» TASK DIRECTIONS
Please retype the entries below exactly as they are written.

» SOURCE RECORDS
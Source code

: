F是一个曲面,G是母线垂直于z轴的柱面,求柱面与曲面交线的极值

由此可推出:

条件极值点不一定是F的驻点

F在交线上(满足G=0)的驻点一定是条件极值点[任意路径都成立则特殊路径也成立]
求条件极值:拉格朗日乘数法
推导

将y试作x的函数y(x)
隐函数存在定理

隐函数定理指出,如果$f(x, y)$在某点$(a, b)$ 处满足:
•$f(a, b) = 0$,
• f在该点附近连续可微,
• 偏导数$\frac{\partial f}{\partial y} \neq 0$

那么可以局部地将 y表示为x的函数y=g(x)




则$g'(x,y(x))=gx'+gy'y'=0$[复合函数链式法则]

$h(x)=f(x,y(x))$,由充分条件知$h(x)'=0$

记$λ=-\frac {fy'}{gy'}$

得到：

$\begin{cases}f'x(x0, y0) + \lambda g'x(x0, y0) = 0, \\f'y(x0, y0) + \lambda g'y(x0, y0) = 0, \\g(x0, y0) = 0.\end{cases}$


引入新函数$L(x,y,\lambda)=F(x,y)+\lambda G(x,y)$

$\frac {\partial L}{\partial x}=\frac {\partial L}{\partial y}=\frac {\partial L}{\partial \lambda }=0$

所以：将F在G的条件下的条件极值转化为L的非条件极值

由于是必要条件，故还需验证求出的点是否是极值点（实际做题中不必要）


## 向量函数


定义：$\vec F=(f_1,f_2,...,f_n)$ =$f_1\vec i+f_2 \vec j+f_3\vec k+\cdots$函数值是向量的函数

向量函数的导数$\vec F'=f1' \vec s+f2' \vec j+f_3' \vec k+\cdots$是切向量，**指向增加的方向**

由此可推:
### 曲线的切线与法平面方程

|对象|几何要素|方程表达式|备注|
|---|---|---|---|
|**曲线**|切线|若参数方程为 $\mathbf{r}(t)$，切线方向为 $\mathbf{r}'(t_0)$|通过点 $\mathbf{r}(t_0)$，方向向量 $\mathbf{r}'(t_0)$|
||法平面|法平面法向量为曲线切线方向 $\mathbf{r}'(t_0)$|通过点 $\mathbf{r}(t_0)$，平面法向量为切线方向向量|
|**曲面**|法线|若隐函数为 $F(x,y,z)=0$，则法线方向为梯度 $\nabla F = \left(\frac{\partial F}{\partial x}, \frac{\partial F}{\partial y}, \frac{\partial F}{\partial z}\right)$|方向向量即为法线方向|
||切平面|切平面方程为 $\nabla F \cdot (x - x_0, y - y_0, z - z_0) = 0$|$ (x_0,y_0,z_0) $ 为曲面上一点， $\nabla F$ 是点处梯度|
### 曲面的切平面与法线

» OUTPUT OF THE EXERCISE
Source code

:F是一个曲面,G是母线垂直于z轴的柱面,求柱面与曲面交线的极值

由此可推出:

条件极值点不一定是F的驻点

F在交线上(满足G=0)的驻点一定是条件极值点[任意路径都成立则特殊路径也成立]
求条件极值:拉格朗日乘数法
推导

将y试作x的函数y(x)
隐函数存在定理

隐函数定理指出,如果$f(x, y)$在某点$(a, b)$ 处满足:
•$f(a, b) = 0$,
• f在该点附近连续可微,
• 偏导数$\frac{\partial f}{\partial y} \neq 0$

那么可以局部地将 y表示为x的函数y=g(x)




则$g'(x,y(x))=gx'+gy'y'=0$[复合函数链式法则]

$h(x)=f(x,y(x))$,由充分条件知$h(x)'=0$

记$λ=-\frac {fy'}{gy'}$

得到：

$\begin{cases}f'x(x0, y0) + \lambda g'x(x0, y0) = 0, \\f'y(x0, y0) + \lambda g'y(x0, y0) = 0, \\g(x0, y0) = 0.\end{cases}$


引入新函数$L(x,y,\lambda)=F(x,y)+\lambda G(x,y)$

$\frac {\partial L}{\partial x}=\frac {\partial L}{\partial y}=\frac {\partial L}{\partial \lambda }=0$

所以：将F在G的条件下的条件极值转化为L的非条件极值

由于是必要条件，故还需验证求出的点是否是极值点（实际做题中不必要）


## 向量函数


定义：$\vec F=(f_1,f_2,...,f_n)$ =$f_1\vec i+f_2 \vec j+f_3\vec k+\cdots$函数值是向量的函数

向量函数的导数$\vec F'=f1' \vec s+f2' \vec j+f_3' \vec k+\cdots$是切向量，**指向增加的方向**

由此可推:
### 曲线的切线与法平面方程

|对象|几何要素|方程表达式|备注|
|---|---|---|---|
|**曲线**|切线|若参数方程为 $\mathbf{r}(t)$，切线方向为 $\mathbf{r}'(t_0)$|通过点 $\mathbf{r}(t_0)$，方向向量 $\mathbf{r}'(t_0)$|
||法平面|法平面法向量为曲线切线方向 $\mathbf{r}'(t_0)$|通过点 $\mathbf{r}(t_0)$，平面法向量为切线方向向量|
|**曲面**|法线|若隐函数为 $F(x,y,z)=0$，则法线方向为梯度 $\nabla F = \left(\frac{\partial F}{\partial x}, \frac{\partial F}{\partial y}, \frac{\partial F}{\partial z}\right)$|方向向量即为法线方向|
||切平面|切平面方程为 $\nabla F \cdot (x - x_0, y - y_0, z - z_0) = 0$|$ (x_0,y_0,z_0) $ 为曲面上一点， $\nabla F$ 是点处梯度|
### 曲面的切平面与法线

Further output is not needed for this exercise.